* Recorded data
· · · ·
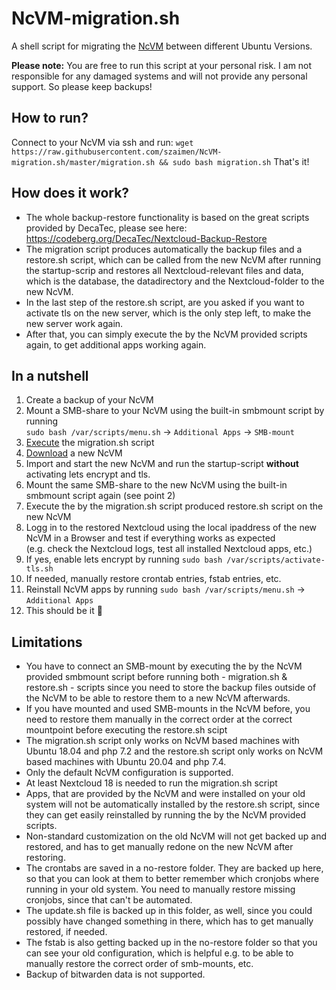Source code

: # NcVM-migration.sh
A shell script for migrating the [NcVM](https://github.com/nextcloud/vm) between different Ubuntu Versions.

**Please note:** You are free to run this script at your personal risk. I am not responsible for any damaged systems and will not provide any personal support. So please keep backups!

## How to run?
Connect to your NcVM via ssh and run:
`wget https://raw.githubusercontent.com/szaimen/NcVM-migration.sh/master/migration.sh && sudo bash migration.sh`
That's it!

## How does it work?
- The whole backup-restore functionality is based on the great scripts provided by DecaTec, please see here: https://codeberg.org/DecaTec/Nextcloud-Backup-Restore
- The migration script produces automatically the backup files and a restore.sh script, which can be called from the new NcVM after running the startup-scrip and restores all Nextcloud-relevant files and data, which is the database, the datadirectory and the Nextcloud-folder to the new NcVM.
- In the last step of the restore.sh script, are you asked if you want to activate tls on the new server, which is the only step left, to make the new server work again.
- After that, you can simply execute the by the NcVM provided scripts again, to get additional apps working again.

## In a nutshell
1. Create a backup of your NcVM
2. Mount a SMB-share to your NcVM using the built-in smbmount script by running<br/>`sudo bash /var/scripts/menu.sh` -> `Additional Apps` -> `SMB-mount`
3. [Execute](#how-to-run) the migration.sh script
4. [Download](https://www.hanssonit.se/nextcloud-vm/) a new NcVM
5. Import and start the new NcVM and run the startup-script **without** activating lets encrypt and tls.
6. Mount the same SMB-share to the new NcVM using the built-in smbmount script again (see point 2)
7. Execute the by the migration.sh script produced restore.sh script on the new NcVM
8. Logg in to the restored Nextcloud using the local ipaddress of the new NcVM in a Browser and test if everything works as expected<br/>(e.g. check the Nextcloud logs, test all installed Nextcloud apps, etc.)
9. If yes, enable lets encrypt by running `sudo bash /var/scripts/activate-tls.sh`
10. If needed, manually restore crontab entries, fstab entries, etc.
11. Reinstall NcVM apps by running `sudo bash /var/scripts/menu.sh` -> `Additional Apps`
12. This should be it 🎉

## Limitations
- You have to connect an SMB-mount by executing the by the NcVM provided smbmount script before running both - migration.sh & restore.sh - scripts since you need to store the backup files outside of the NcVM to be able to restore them to a new NcVM afterwards.
- If you have mounted and used SMB-mounts in the NcVM before, you need to restore them manually in the correct order at the correct mountpoint before executing the restore.sh scipt
- The migration.sh script only works on NcVM based machines with Ubuntu 18.04 and php 7.2 and the restore.sh script only works on NcVM based machines with Ubuntu 20.04 and php 7.4.
- Only the default NcVM configuration is supported.
- At least Nextcloud 18 is needed to run the migration.sh script
- Apps, that are provided by the NcVM and were installed on your old system will not be automatically installed by the restore.sh script, since they can get easily reinstalled by running the by the NcVM provided scripts.
- Non-standard customization on the old NcVM will not get backed up and restored, and has to get manually redone on the new NcVM after restoring.
- The crontabs are saved in a no-restore folder. They are backed up here, so that you can look at them to better remember which cronjobs where running in your old system. You need to manually restore missing cronjobs, since that can't be automated.
- The update.sh file is backed up in this folder, as well, since you could possibly have changed something in there, which has to get manually restored, if needed.
- The fstab is also getting backed up in the no-restore folder so that you can see your old configuration, which is helpful e.g. to be able to manually restore the correct order of smb-mounts, etc.
- Backup of bitwarden data is not supported.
· · · ·
* What is needed
Write out the listing again word for word, but without its pictures.

* Exercise response
Source code

: # NcVM-migration.sh
A shell script for migrating the [NcVM](https://github.com/nextcloud/vm) between different Ubuntu Versions.

**Please note:** You are free to run this script at your personal risk. I am not responsible for any damaged systems and will not provide any personal support. So please keep backups!

## How to run?
Connect to your NcVM via ssh and run:
`wget https://raw.githubusercontent.com/szaimen/NcVM-migration.sh/master/migration.sh && sudo bash migration.sh`
That's it!

## How does it work?
- The whole backup-restore functionality is based on the great scripts provided by DecaTec, please see here: https://codeberg.org/DecaTec/Nextcloud-Backup-Restore
- The migration script produces automatically the backup files and a restore.sh script, which can be called from the new NcVM after running the startup-scrip and restores all Nextcloud-relevant files and data, which is the database, the datadirectory and the Nextcloud-folder to the new NcVM.
- In the last step of the restore.sh script, are you asked if you want to activate tls on the new server, which is the only step left, to make the new server work again.
- After that, you can simply execute the by the NcVM provided scripts again, to get additional apps working again.

## In a nutshell
1. Create a backup of your NcVM
2. Mount a SMB-share to your NcVM using the built-in smbmount script by running<br/>`sudo bash /var/scripts/menu.sh` -> `Additional Apps` -> `SMB-mount`
3. [Execute](#how-to-run) the migration.sh script
4. [Download](https://www.hanssonit.se/nextcloud-vm/) a new NcVM
5. Import and start the new NcVM and run the startup-script **without** activating lets encrypt and tls.
6. Mount the same SMB-share to the new NcVM using the built-in smbmount script again (see point 2)
7. Execute the by the migration.sh script produced restore.sh script on the new NcVM
8. Logg in to the restored Nextcloud using the local ipaddress of the new NcVM in a Browser and test if everything works as expected<br/>(e.g. check the Nextcloud logs, test all installed Nextcloud apps, etc.)
9. If yes, enable lets encrypt by running `sudo bash /var/scripts/activate-tls.sh`
10. If needed, manually restore crontab entries, fstab entries, etc.
11. Reinstall NcVM apps by running `sudo bash /var/scripts/menu.sh` -> `Additional Apps`
12. This should be it 🎉

## Limitations
- You have to connect an SMB-mount by executing the by the NcVM provided smbmount script before running both - migration.sh & restore.sh - scripts since you need to store the backup files outside of the NcVM to be able to restore them to a new NcVM afterwards.
- If you have mounted and used SMB-mounts in the NcVM before, you need to restore them manually in the correct order at the correct mountpoint before executing the restore.sh scipt
- The migration.sh script only works on NcVM based machines with Ubuntu 18.04 and php 7.2 and the restore.sh script only works on NcVM based machines with Ubuntu 20.04 and php 7.4.
- Only the default NcVM configuration is supported.
- At least Nextcloud 18 is needed to run the migration.sh script
- Apps, that are provided by the NcVM and were installed on your old system will not be automatically installed by the restore.sh script, since they can get easily reinstalled by running the by the NcVM provided scripts.
- Non-standard customization on the old NcVM will not get backed up and restored, and has to get manually redone on the new NcVM after restoring.
- The crontabs are saved in a no-restore folder. They are backed up here, so that you can look at them to better remember which cronjobs where running in your old system. You need to manually restore missing cronjobs, since that can't be automated.
- The update.sh file is backed up in this folder, as well, since you could possibly have changed something in there, which has to get manually restored, if needed.
- The fstab is also getting backed up in the no-restore folder so that you can see your old configuration, which is helpful e.g. to be able to manually restore the correct order of smb-mounts, etc.
- Backup of bitwarden data is not supported.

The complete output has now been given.